■ REQUIREMENT ■
Find where "#### Week 4: Manual Vitals Input" appears in the entries below. That line and all lines after it, through the last, are to be duplicated exactly, with nothing else.

+++

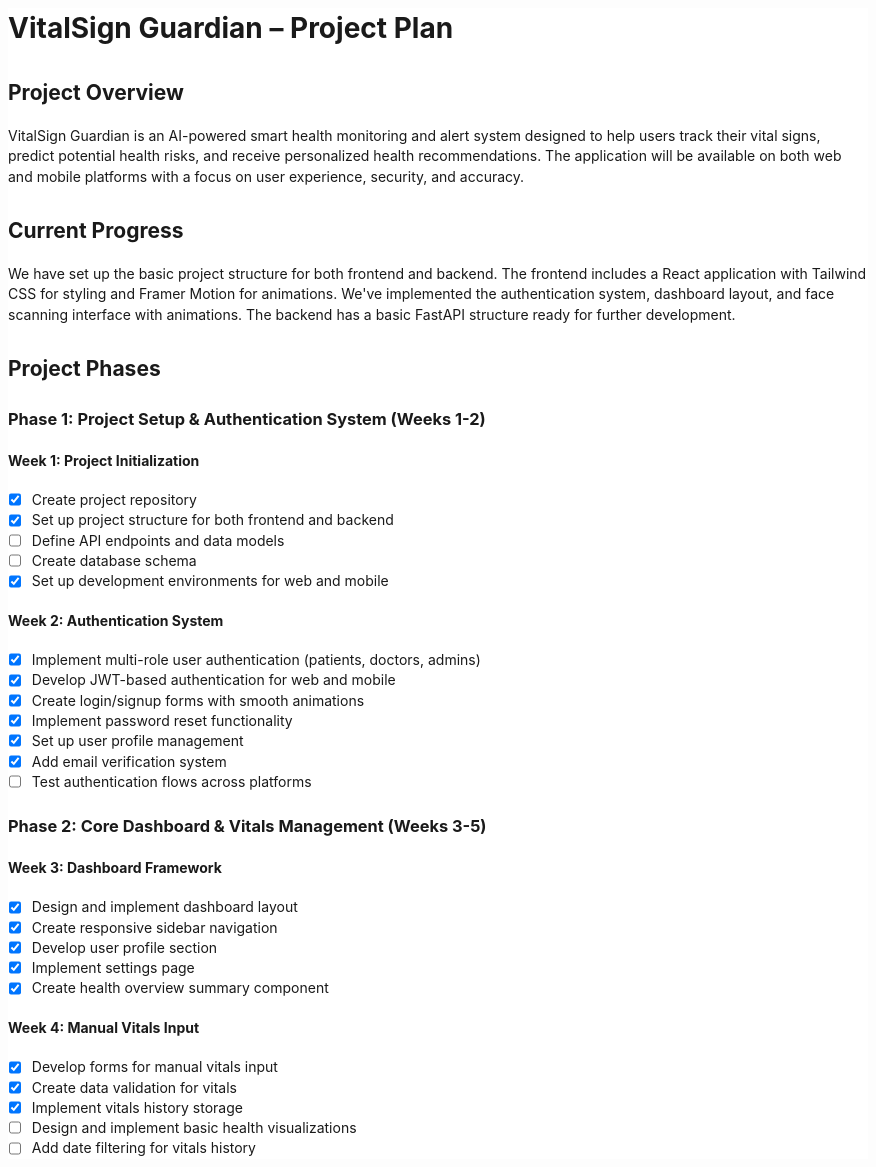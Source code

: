 # VitalSign Guardian – Project Plan

## Project Overview
VitalSign Guardian is an AI-powered smart health monitoring and alert system designed to help users track their vital signs, predict potential health risks, and receive personalized health recommendations. The application will be available on both web and mobile platforms with a focus on user experience, security, and accuracy.

## Current Progress
We have set up the basic project structure for both frontend and backend. The frontend includes a React application with Tailwind CSS for styling and Framer Motion for animations. We've implemented the authentication system, dashboard layout, and face scanning interface with animations. The backend has a basic FastAPI structure ready for further development.

## Project Phases

### Phase 1: Project Setup & Authentication System (Weeks 1-2)

#### Week 1: Project Initialization
- [x] Create project repository
- [x] Set up project structure for both frontend and backend
- [ ] Define API endpoints and data models
- [ ] Create database schema
- [x] Set up development environments for web and mobile

#### Week 2: Authentication System
- [x] Implement multi-role user authentication (patients, doctors, admins)
- [x] Develop JWT-based authentication for web and mobile
- [x] Create login/signup forms with smooth animations
- [x] Implement password reset functionality
- [x] Set up user profile management
- [x] Add email verification system
- [ ] Test authentication flows across platforms

### Phase 2: Core Dashboard & Vitals Management (Weeks 3-5)

#### Week 3: Dashboard Framework
- [x] Design and implement dashboard layout
- [x] Create responsive sidebar navigation
- [x] Develop user profile section
- [x] Implement settings page
- [x] Create health overview summary component

#### Week 4: Manual Vitals Input
- [x] Develop forms for manual vitals input
- [x] Create data validation for vitals
- [x] Implement vitals history storage
- [ ] Design and implement basic health visualizations
- [ ] Add date filtering for vitals history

+++

■ RESULT FOR THIS EXERCISE ■
#### Week 4: Manual Vitals Input
- [x] Develop forms for manual vitals input
- [x] Create data validation for vitals
- [x] Implement vitals history storage
- [ ] Design and implement basic health visualizations
- [ ] Add date filtering for vitals history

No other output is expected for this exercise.